Venkatasubba Rao, J.
1. After giving this matter my very careful consideration, I am satisfied that the decision of the learned Judge is correct, that he has committed no error of law, and that I cannot interfere with his judgment in second appeal. He had a very difficult task to perform and I think he performed it well.
2. One Marudappa died leaving a Will in favour of his mother, and the present suit has been filed by a reversionary heir attacking the Will. The plaintiff's case is that Marudappa was a minor at the date of his death and was thus not competent to make a Will. The question to be determined is, therefore, whether Marudappa was a minor or a major at the time of his death. The learned District Judge has come to the conclusion that he was a major, and I am asked to decide, whether his decision is vitiated by any error of law. I am satisfied that it is not.
3. Exhibit 2 which has been relied on by the District Judge establishes that Marudappa was born in the year 1900 and was thus a major at the date of his death. As the learned Judge points out there can be no doubt that it is genuine, because Narayana Pillai, the Village Munsif of Vippedu, the place where the testator was born, ia whose hand writing Ex, 2 is, died long ago, that is, in 1902, and it is impossible to suggest that the document was fabricated for purposes of the suit. Even P.W. 2 admits that Ex. 2 is in the handwriting of Narayana Pillai. This exhibit purports to be a copy of the Birth Register for 1900. The original Birth Register was not produced although the defendants took every possible step in order to cause its production. The Karnam, P.W. 2, who produced the Birth Registers for several years as well, as a Death Register, says that he is unable to produce the Birth Register for the year 1900, the year in question. The District Judge seems to suspect the bona fides of this witness. I agree with him that strong suspicion attaches to the non-production of the original Birth Register for the year 1900. It is in these circumstances that the defence had to rely upon Ex. 2 which purports to be a copy of that Birth Register.
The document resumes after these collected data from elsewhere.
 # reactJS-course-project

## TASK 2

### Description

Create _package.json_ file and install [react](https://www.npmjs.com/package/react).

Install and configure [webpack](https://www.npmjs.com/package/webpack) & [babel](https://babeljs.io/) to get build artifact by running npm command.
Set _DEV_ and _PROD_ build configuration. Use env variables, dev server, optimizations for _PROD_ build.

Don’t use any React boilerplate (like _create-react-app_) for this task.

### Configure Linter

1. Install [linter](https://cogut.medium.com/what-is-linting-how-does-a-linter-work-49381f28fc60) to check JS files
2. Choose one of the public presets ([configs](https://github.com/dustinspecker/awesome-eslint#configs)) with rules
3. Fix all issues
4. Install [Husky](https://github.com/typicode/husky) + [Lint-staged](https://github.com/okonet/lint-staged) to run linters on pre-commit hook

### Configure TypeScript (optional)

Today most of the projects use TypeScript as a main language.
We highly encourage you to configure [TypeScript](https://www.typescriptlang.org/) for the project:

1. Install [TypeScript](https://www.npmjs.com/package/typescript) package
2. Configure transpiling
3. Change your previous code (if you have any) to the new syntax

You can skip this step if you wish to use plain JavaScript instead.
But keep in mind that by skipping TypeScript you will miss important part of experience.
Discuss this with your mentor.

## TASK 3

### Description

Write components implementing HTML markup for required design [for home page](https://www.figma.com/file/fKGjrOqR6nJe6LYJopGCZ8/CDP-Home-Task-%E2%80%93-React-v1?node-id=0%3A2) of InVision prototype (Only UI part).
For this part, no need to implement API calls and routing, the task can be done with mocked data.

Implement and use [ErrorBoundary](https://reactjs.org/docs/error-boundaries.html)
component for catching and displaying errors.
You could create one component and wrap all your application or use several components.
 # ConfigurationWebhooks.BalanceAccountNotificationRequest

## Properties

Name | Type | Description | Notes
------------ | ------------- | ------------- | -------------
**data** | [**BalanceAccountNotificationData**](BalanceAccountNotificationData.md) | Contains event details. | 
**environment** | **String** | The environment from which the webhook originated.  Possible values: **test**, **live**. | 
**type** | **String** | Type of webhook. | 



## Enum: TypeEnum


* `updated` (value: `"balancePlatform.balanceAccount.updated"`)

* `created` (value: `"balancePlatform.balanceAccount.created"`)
4. The contention that was put forward for the plaintiffs in the lower Courts was that Marudappa in Ex. 2 is a mistake for Ammaiyappa, the elder brother of Marudappa. In paragraph 6' of his judgment the District Judge has shown the absurdity of this contention.
5. Now it is argued before me that Exs, 2 and 2-a were not admissible in evidence and it is said that objection was taken to these two documents going in. It is denied by the defendants that any such objection was taken, On going through the judgment of the two lower Courts I am disposed to agree that there was no objection raised to the filing of Exs. 2 and 2-a. It is no doubt true that a gentleman who conducted the case for the plaintiff has filed an affidavit to say that objection was taken, but it must be remembered that this affidavit was sworn so long after the events to which reference is made in it, and I am not in the least satisfied that it will be safe to act on the recollection of this gentleman. On a perusal of the two judgments it is impossible to resist the conclusion that no objection was taken. The learned Subordinate Judge who has refused to act upon Exs. 2 and 2 a for certain reasons has not said that there was any objection raised to their being filed. On the other hand, his mode of dealing with those documents clearly shows that such an objection could not have been taken. Similarly the judgment of the District Judge leaves no doubt that no such objection was taken before him either. It must also be noticed that the Subordinate Judge has noted several objections raised in regard to other documents with his rulings thereon. It would be strange in these circumstances if he had failed to note this particular objection had it been really put forward. The impression that. I have formed on a reading of these judgments is strengthened by the denial in the counter-affidavit filed on behalf of the defendants. I may also remark that Mr. Govindaraghava Aiyar who appeared in the District Court says that to the best of his recollection no objection was taken.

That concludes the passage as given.